Who We Are
As researchers, we do not accept that any disease is too hard to understand, or that any problem is too difficult to overcome."
Children's Medical Research Institute (CMRI) actively conducts fundamental (meaning fundamentally important) medical and biological research. Our scientists ask the difficult questions. What causes cancer? How can we stop it? Why does development go wrong and how can we prevent this? How does the brain work? How can what we’ve learned be used to treat cancer, epilepsy, and genetic diseases?
Our task is to make the future better
CMRI scientists ask the difficult questions in order to gain the important answers. This knowledge enables us to light the spark of discovery and to create a healthier future for all children.

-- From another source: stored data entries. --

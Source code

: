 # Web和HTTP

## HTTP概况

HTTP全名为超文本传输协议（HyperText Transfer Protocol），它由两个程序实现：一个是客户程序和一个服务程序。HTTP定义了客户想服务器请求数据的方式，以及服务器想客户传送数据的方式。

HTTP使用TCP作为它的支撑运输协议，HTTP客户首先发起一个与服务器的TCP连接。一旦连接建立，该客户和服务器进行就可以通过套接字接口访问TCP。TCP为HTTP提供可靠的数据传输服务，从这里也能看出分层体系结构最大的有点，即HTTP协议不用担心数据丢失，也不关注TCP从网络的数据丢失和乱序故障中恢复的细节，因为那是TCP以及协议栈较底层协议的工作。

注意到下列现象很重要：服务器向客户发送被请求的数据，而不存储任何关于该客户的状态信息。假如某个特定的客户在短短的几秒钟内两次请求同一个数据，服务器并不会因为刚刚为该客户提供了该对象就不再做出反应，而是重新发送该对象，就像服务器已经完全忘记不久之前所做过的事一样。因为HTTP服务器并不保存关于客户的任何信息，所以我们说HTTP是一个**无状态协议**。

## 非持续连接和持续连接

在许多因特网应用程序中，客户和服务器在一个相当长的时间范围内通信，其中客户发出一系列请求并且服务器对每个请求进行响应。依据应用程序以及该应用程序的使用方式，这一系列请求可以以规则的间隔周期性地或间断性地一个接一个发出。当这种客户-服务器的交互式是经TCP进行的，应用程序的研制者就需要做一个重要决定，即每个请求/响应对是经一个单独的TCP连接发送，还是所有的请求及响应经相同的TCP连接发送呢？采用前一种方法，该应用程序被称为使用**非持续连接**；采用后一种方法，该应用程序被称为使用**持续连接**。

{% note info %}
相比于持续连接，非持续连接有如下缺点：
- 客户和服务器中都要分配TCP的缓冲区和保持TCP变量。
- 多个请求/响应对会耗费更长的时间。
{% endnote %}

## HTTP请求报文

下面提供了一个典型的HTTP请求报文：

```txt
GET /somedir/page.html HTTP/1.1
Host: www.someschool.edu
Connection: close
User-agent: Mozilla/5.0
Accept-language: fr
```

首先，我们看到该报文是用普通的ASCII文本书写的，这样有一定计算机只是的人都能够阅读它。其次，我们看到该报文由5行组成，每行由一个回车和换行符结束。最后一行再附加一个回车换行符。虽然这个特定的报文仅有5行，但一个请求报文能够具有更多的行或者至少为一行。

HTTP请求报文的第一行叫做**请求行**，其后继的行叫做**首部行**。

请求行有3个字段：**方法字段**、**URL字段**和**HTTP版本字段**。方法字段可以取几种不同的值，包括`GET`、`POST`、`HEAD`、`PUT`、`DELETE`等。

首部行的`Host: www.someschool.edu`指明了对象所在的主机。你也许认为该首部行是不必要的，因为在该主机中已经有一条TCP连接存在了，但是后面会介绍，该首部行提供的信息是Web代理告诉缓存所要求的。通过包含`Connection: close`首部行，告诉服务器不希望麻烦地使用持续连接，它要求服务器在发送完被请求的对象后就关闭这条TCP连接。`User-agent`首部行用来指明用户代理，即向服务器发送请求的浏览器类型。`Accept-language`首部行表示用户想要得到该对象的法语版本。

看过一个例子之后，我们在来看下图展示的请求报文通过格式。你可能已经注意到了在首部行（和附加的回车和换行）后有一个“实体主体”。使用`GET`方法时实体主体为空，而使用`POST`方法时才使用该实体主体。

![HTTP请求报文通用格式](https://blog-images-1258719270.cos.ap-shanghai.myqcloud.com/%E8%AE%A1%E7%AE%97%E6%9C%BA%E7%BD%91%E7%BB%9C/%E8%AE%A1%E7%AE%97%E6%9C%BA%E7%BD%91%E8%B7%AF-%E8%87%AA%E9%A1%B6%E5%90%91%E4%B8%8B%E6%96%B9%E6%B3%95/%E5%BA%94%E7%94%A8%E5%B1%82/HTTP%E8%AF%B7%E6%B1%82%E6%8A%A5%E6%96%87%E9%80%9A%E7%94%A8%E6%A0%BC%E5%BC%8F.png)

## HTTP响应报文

What we’ve accomplished in the last 25 years:
- Embarked on a world-first project to transform cancer diagnosis and personalise treatment planning within 7 years, part of the 'Moonshot' program to end cancer
- Found a single genetic defect can cause cleft lip and palate
- Fate map of the early embryo to help us understand many developmental problems
- Identification of the components of telomerase, which will be important for treating 85% of all cancers
- Discovery of the Alternative Lengthening of Telomeres (ALT) mechanism, which can lead to treatments for the other 15% of cancers
- Developing a blood test for ALT cancers that will allow physicians to diagnose and plan treatments for cancers such as aggressive glioblastoma brain tumours
- Partnering with The Sydney Children’s Hospital Network on a cure for genetic liver disease, with clinical trials about to begin
- Discovering and developing a new class of drugs for treating epilepsy
What we plan to accomplish in the next 25 years:
- Develop epilepsy treatments that will help children (and adults) around the world
- Develop new treatments for kidney disease and diabetes
- Provide more gene therapy cures for inherited diseases in children
- New treatments for infectious diseases
- Develop treatments targeting Alternative Lengthening of Telomeres, which occurs in some aggressive cancers that are currently most difficult to treat
- Telomere research to help us understand predisposition to diseases
- Match cancer patients to the best treatment available
- Find new and better treatments for every type of cancer
The prize for success is beyond all measure: The health and potential happiness of a vast army of children of today and tomorrow."